[Kst] Stupid (?) question about bitwise operators in equations

Brisset, Nicolas Nicolas.Brisset at eurocopter.com
Wed Jun 13 18:56:08 CEST 2007


One of my colleagues has files where he dumped 32-bit words which are
actually made up of single significant bits concatenated together. That
means that the resulting value interpreted as an int (or any other type)
has no meaning, all he wants to do is be able to retrieve the individual
values of his bits.
We actually already did that in the past (which is why I asked for
bitwise operators: http://bugs.kde.org/show_bug.cgi?id=88950) and there
was a discussion at that time about the fact that we were using only
doubles, which makes this tricky... I did not worry too much back then,
and even used these operators at the time of the wishlist request with
consistent results (but I may have been lucky).
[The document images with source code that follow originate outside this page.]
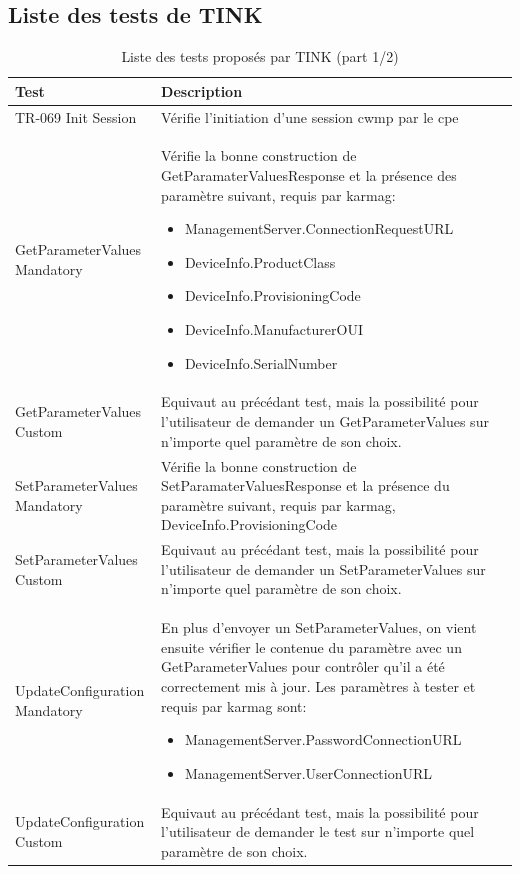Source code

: \documentclass[12pt,a4paper]{report}
\begin{document}
\begin{appendix}
\chapter{Liste des tests de TINK}
\begin{table}
	\begin{tabularx}{17cm}{|l|X|}
		\hline
		Test & Description\tabularnewline
		\hline
		TR-069 Init Session & Vérifie l'initiation d'une session \gls{cwmp} par le \gls{cpe}\tabularnewline
		\hline
		GetParameterValues Mandatory & Vérifie la bonne construction de GetParamaterValuesResponse et la présence des paramètre suivant, requis par \gls{karmag}: 
		\begin{itemize}
		\item ManagementServer.ConnectionRequestURL
		\item DeviceInfo.ProductClass
		\item DeviceInfo.ProvisioningCode
		\item DeviceInfo.ManufacturerOUI
		\item DeviceInfo.SerialNumber
		\end{itemize}		\tabularnewline		
		\hline
		GetParameterValues Custom & Equivaut au précédant test, mais la possibilité pour l'utilisateur de demander un GetParameterValues sur n'importe quel paramètre de son choix.\tabularnewline
		\hline
		SetParameterValues Mandatory & Vérifie la bonne construction de SetParamaterValuesResponse et la présence du paramètre suivant, requis par \gls{karmag}, DeviceInfo.ProvisioningCode\tabularnewline
		\hline
		SetParameterValues Custom & Equivaut au précédant test, mais la possibilité pour l'utilisateur de demander un SetParameterValues sur n'importe quel paramètre de son choix.\tabularnewline
		\hline
		UpdateConfiguration Mandatory & En plus d'envoyer un SetParameterValues, on vient ensuite vérifier le contenue du paramètre avec un GetParameterValues pour contrôler qu'il a été correctement mis à jour. Les paramètres à tester et requis par \gls{karmag} sont: 
		\begin{itemize}
		\item ManagementServer.PasswordConnectionURL
		\item ManagementServer.UserConnectionURL
		\end{itemize} \tabularnewline
		\hline
		UpdateConfiguration Custom & Equivaut au précédant test, mais la possibilité pour l'utilisateur de demander le test sur n'importe quel paramètre de son choix.\tabularnewline
		\hline
		\hline
		\end{tabularx}
	\centering
	\caption{Liste des tests proposés par TINK (part 1/2)}
\end{table}


\end{appendix}
\end{document}
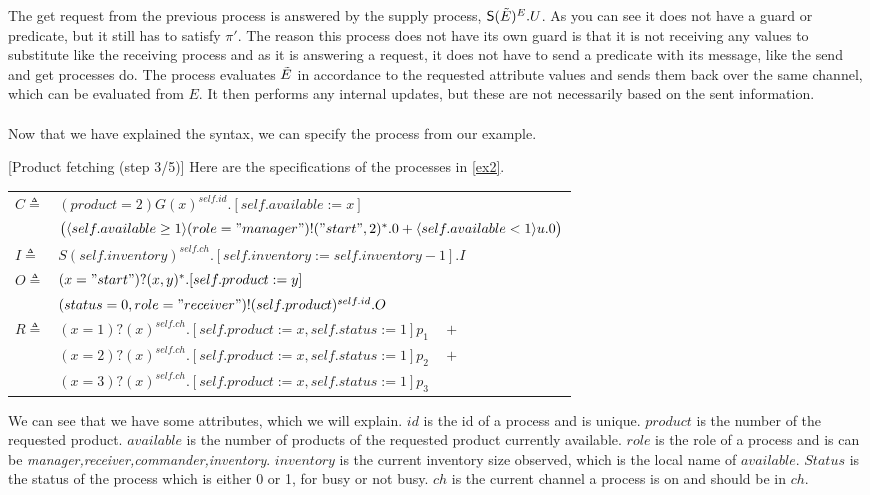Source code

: The get request from the previous process is answered by the supply process, $\mathsf{S}(\Tilde{E})^{E}.U$. As you can see it does not have a guard or predicate, but it still has to satisfy $\pi '$. The reason this process does not have its own guard is that it is not receiving any values to substitute like the receiving process and as it is answering a request, it does not have to send a predicate with its message, like the send and get processes do. The process evaluates $\Tilde{E}$ in accordance to the requested attribute values and sends them back over the same channel, which can be evaluated from $E$. It then performs any internal updates, but these are not necessarily based on the sent information.\\
\\
Now that we have explained the syntax, we can specify the process from our example.
\begin{example}\label{ex3}[Product fetching (step 3/5)] 
    Here are the specifications of the processes in \ref{ex2}.\\
    \begin{table}[H]
    \centering
    \begin{tabular}{l l} 
    $C\triangleq$&$(product=2)G(x)^{self.id}.[self.available := x]$\\
    &$\bigl( \langle self.available \geq 1 \rangle (role="manager")!("start", 2)^*.0+ \langle self.available < 1 \rangle u.0 \bigr)$\\
    $I\triangleq$&$ S(self.inventory)^{self.ch}.[self.inventory:=self.inventory-1].I$\\
    $O\triangleq $&$ (x="start")?(x,y)^*.[self.product:=y]$\\
    & $(status=0,role="receiver")!(self.product)^{self.id}.O$\\
    $R\triangleq $&$ (x=1)?(x)^{self.ch}.[self.product:=x, self.status:=1]p_1\quad + $\\
    &$(x=2)?(x)^{self.ch}.[self.product:=x, self.status:=1]p_2\quad +$ \\
    &$(x=3)?(x)^{self.ch}.[self.product:=x, self.status:=1]p_3$\\
    \end{tabular}
    \label{Syntax}
    \end{table}
\end{example}
We can see that we have some attributes, which we will explain. $id$ is the id of a process and is unique. $product$ is the number of the requested product. $available$ is the number of products of the requested product currently available. $role$ is the role of a process and is can be \textit{manager,receiver,commander,inventory}. $inventory$ is the current inventory size observed, which is the local name of $available$. $Status$ is the status of the process which is either 0 or 1, for busy or not busy. $ch$ is the current channel a process is on and should be in $ch$.


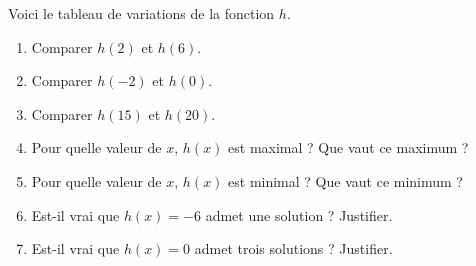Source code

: 
Voici le tableau de variations de la fonction $h$.

\begin{enumerate}
\item Comparer $h(2)$ et $h(6)$.
\item Comparer $h(-2)$ et $h(0)$.
\item Comparer $h(15)$ et $h(20)$.
\item Pour quelle valeur de $x$, $h(x)$ est maximal ? Que vaut ce maximum ?
\item Pour quelle valeur de $x$, $h(x)$ est minimal ? Que vaut ce minimum ?
\item Est-il vrai que $h(x)=-6$ admet une solution ? Justifier.
\item Est-il vrai que $h(x)=0$ admet trois solutions ? Justifier.
\end{enumerate}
For the record, I was
reading INT4 fields (32 bit ints) from a CDF datasource, which are
passed to kst like :
         v[i] = (double) *((Int32 *)pt); // pt is a void *
and using "[V]&(2^10)==(2^10)" as equation.
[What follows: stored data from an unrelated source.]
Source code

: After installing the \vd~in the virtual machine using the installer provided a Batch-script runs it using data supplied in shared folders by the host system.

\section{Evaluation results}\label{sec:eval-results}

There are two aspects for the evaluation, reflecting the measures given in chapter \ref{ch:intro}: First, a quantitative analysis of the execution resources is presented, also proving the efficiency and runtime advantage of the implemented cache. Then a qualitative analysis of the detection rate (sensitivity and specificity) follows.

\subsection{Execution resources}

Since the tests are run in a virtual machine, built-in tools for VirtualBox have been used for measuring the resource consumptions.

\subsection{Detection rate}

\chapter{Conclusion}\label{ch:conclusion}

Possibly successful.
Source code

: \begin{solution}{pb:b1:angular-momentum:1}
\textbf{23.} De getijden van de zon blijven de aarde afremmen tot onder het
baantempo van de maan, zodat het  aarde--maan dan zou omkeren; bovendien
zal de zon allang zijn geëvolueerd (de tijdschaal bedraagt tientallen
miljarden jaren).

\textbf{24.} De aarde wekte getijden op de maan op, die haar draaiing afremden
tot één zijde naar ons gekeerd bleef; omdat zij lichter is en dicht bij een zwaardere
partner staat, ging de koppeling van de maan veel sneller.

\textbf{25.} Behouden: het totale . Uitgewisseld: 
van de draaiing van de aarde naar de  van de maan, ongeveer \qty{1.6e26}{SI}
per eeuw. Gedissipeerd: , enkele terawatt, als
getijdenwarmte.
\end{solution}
Now, I'd like to know exactly what works and what does not work with
these operators. Are there casts ? When ? Do we lose some bits in the
process ?
The chain of events as I imagine them is:
- read 32 bits from a (binary) file, consider that they are a float (or
any other type): the 32 bits lie unchanged in memory, just as they were
on the disk (hum, maybe that's only true when endianness is the same
between the machine which wrote the data and the one reading it ?)
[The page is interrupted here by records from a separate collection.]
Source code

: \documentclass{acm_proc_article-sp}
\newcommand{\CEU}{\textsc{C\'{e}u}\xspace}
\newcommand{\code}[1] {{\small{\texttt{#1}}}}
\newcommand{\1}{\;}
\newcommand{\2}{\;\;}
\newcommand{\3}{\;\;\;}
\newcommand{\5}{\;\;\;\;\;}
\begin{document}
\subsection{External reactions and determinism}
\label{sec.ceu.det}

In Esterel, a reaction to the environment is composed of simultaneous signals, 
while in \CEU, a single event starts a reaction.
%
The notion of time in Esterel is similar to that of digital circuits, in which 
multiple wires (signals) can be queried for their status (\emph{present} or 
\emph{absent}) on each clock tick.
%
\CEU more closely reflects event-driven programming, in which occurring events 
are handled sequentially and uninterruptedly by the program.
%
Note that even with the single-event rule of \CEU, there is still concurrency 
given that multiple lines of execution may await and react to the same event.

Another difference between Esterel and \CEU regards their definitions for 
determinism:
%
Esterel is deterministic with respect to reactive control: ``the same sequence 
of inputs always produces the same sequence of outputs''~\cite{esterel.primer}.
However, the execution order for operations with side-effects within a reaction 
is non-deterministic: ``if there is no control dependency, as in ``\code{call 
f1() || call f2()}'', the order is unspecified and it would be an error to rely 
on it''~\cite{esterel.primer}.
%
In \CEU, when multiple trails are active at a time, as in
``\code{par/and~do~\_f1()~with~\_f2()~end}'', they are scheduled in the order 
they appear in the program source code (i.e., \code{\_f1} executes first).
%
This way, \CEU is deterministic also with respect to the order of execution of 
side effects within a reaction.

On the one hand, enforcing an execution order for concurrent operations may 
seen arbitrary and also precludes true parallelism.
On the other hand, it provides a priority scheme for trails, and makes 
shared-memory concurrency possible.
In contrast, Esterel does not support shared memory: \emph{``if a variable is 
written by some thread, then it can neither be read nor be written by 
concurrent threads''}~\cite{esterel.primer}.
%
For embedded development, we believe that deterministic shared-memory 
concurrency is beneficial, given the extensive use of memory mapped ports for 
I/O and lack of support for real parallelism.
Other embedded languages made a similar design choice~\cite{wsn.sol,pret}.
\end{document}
- upcast to double for kst, store the result in V: according to the
original type given to the datasource variable that gets upcast to
double, I fear results may vary here and he sequence of bits in the end
may be different than it was on disk (and we may have a lot of extra
bits if we read a 32 bit datatype)
- use an equation on V like I did in the past: "[V]&(2^10)==(2^10)" to
retrieve the 11th bit, I expect the resulting vector to store 1.0 when
the 11th bit is set, 0.0 otherwise. There I really wonder what chances
are that we get the right result ???

I'd appreciate if one of you brilliant coders could summarize under what
circumstances the kind of equation I used will give the right results.